Competition PSL, produced in partnership with Suzanne Rab, Barrister

Globally, antitrust authorities are maintaining their focus on international cartels, intensifying their investigatory powers and coordinating their investigations worldwide. Corporate fines, criminalisation and follow-on litigation are increasingly common. With over 100 countries now having laws specifically targeted at price fixing, market sharing and other cartel-like practices, managing multi-jurisdictional investigations requires careful risk management and planning.

Corporate internal and external counsel will have to consider and address the multi-faceted and inter-related risks to a company and its executives and employees, which frequently go beyond the immediate competition law issues in one jurisdiction.

It is important to examine up front the risk management issues for the effective handling of an international cartel investigation.

The 7 step process to an effective international compliance programme

It is the case that more rigorous  enforcement practice and the increasing spread of leniency programmes are rendering detection of anti-competitive agreements more likely.

Some businesses may intentionally take the risk of infringing competition whereas others may do so unintentionally through negligence or insufficient awareness of the risk.
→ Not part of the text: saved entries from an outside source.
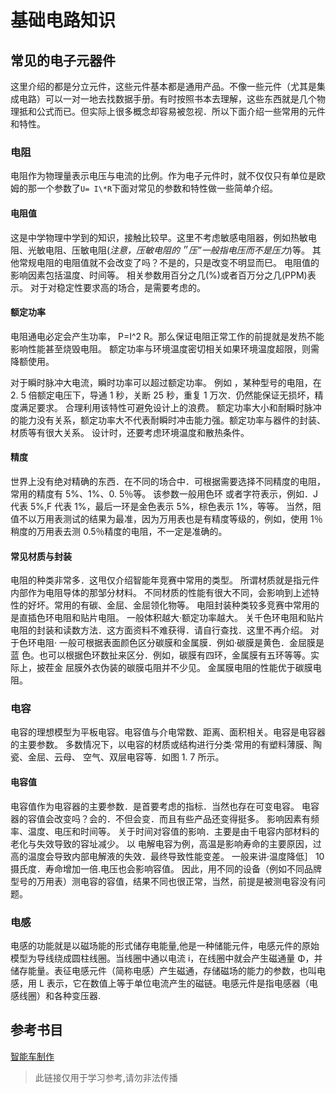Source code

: # 基础电路知识

## 常见的电子元器件

这里介绍的都是分立元件，这些元件基本都是通用产品。不像一些元件（尤其是集成电路）可以一对一地去找数据手册。有时按照书本去理解，这些东西就是几个物理抵和公式而已。但实际上很多概念却容易被忽视．所以下面介绍一些常用的元件和特性。

### 电阻

电阻作为物理量表示电压与电流的比例。作为电子元件时，就不仅仅只有单位是欧姆的那一个参数了`U= I\*R`下面对常见的参数和特性做一些简单介绍。

#### 电阻值

这是中学物理中学到的知识，接触比较早。这里不考虑敏感电阻器，例如热敏电阻、光敏电阻、压敏电阻(_注意，压敏电阻的＂压”一般指电压而不是压力_)等。
其他常规电阻的电阻值就不会改变了吗？不是的，只是改变不明显而巳。 电阻值的影响因素包括温度、时间等。 相关参数用百分之几(%)或者百万分之几(PPM)表示。 对于对稳定性要求高的场合，是需要考虑的。

#### 额定功率

电阻通电必定会产生功率， P=I^2 R。那么保证电阻正常工作的前提就是发热不能影响性能甚至烧毁电阻。 额定功率与环境温度密切相关如果环境温度超限，则需降额使用。

对于瞬时脉冲大电流，瞬时功率可以超过额定功率。 例如 ，某种型号的电阻，在 2. 5 倍额定电压下，导通 1 秒，关断 25 秒，重复 1 万次．仍然能保证无损坏，精度满足要求。 合理利用该特性可避免设计上的浪费。 额定功率大小和耐瞬时脉冲的能力没有关系，额定功率大不代表耐瞬时冲击能力强。额定功率与器件的封装、材质等有很大关系。 设计时，还要考虑环境温度和散热条件。

#### 精度

世界上没有绝对精确的东西．在不同的场合中．可根据需要选择不同精度的电阻，常用的精度有 5%、1%、0. 5％等。 该参数一般用色环 或者字符表示，例如．J 代表 5%,F 代表 1%，最后一环是金色表示 5%，棕色表示 1%，等等。
当然，阻值不以万用表测试的结果为最准，因为万用表也是有精度等级的，例如，使用 1％稍度的万用表去测 0.5％精度的电阻，不一定是准确的。

#### 常见材质与封装

电阻的种类非常多．这甩仅介绍智能年竞赛中常用的类型。 所谓材质就是指元件内部作为电阻导体的那邹分材料。 不同材质的性能有很大不同，会影响到上述特性的好坏。常用的有碳、金屈、金屈领化物等。 电阻封装种类较多竞赛中常用的是直插色环电阻和贴片电阻。 一般体积越大·额定功率越大。 关千色环电阻和贴片电阻的封装和读数方法．这方面资料不难获得．请自行查找．这里不再介绍。
对于色环电阻· 一般可根据表面颜色区分碳膜和金属膜．例如·碳膜是黄色．金屈膜是蓝 色。也可以根据色环数扯来区分．例如，碳膜有四环，金属膜有五环等等。实际上，披茬金 屈膜外衣伪装的碳膜屯阻并不少见。 金属膜电阻的性能优于碳膜电阻。

### 电容

电容的理想模型为平板电容。电容值与介电常数、距离、面积相关。电容是电容器的主要参数。 多数情况下，以电容的材质或结构进行分类·常用的有塑料薄膜、陶瓷、金屈、云母、 空气、双层电容等．如图 1. 7 所示。

#### 电容值

电容值作为电容器的主要参数．是首要考虑的指标．当然也存在可变电容。
电容器的容值会改变吗？会的．不但会变．而且有些产品还变得挺多。 影响因素有频率、温度、电压和时间等。
关于时间对容值的影响．主要是由千电容内部材料的老化与失效导致的容址减少。 以
电解电容为例，高温是影响寿命的主要原因，过高的温度会导致内部电解液的失效．最终导致性能变差。 一般来讲·温度降低］ 10 摄氏度．寿命增加一倍.电压也会影响容值。 因此，用不同的设备（例如不同品牌型号的万用表）测电容的容值，结果不同也很正常，当然，前提是被测电容没有问题。

### 电感

电感的功能就是以磁场能的形式储存电能量,他是一种储能元件，电感元件的原始模型为导线绕成圆柱线圈。当线圈中通以电流 i，在线圈中就会产生磁通量 Φ，并储存能量。表征电感元件（简称电感）产生磁通，存储磁场的能力的参数，也叫电感，用 L 表示，它在数值上等于单位电流产生的磁链。电感元件是指电感器（电感线圈）和各种变压器.

## 参考书目

[智能车制作](annex/卓晴-智能车制作%20%20从元器件、机电系统、控制算法到完整的智能车设计_14358115.pdf)

> 此链接仅用于学习参考,请勿非法传播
The European Commission takes the position that neither ignorance nor negligence will be a satisfactory excuse.

The best way to avoid infringement is to adopt an effective compliance programme.

According to international best practice and taking into account guidance from different national competition authorities worldwide, the following are typically recognised as the basic elements for an effective competition compliance programme:

(1) support of senior management;

(2) development of a competition law compliance policy that is aligned to the company’s risk profile and market position;

(3) implementation of the programme through continuing education of employees;

(4) establishing clear procedures for maintaining compliance and detecting and sanctioning breaches;

(5) competition audits to identify the degree of risk exposure;

(6) coordination and integration of competition compliance with other areas of compliance and across all areas where the company does business;

(7) creating systems to continuously monitor compliance.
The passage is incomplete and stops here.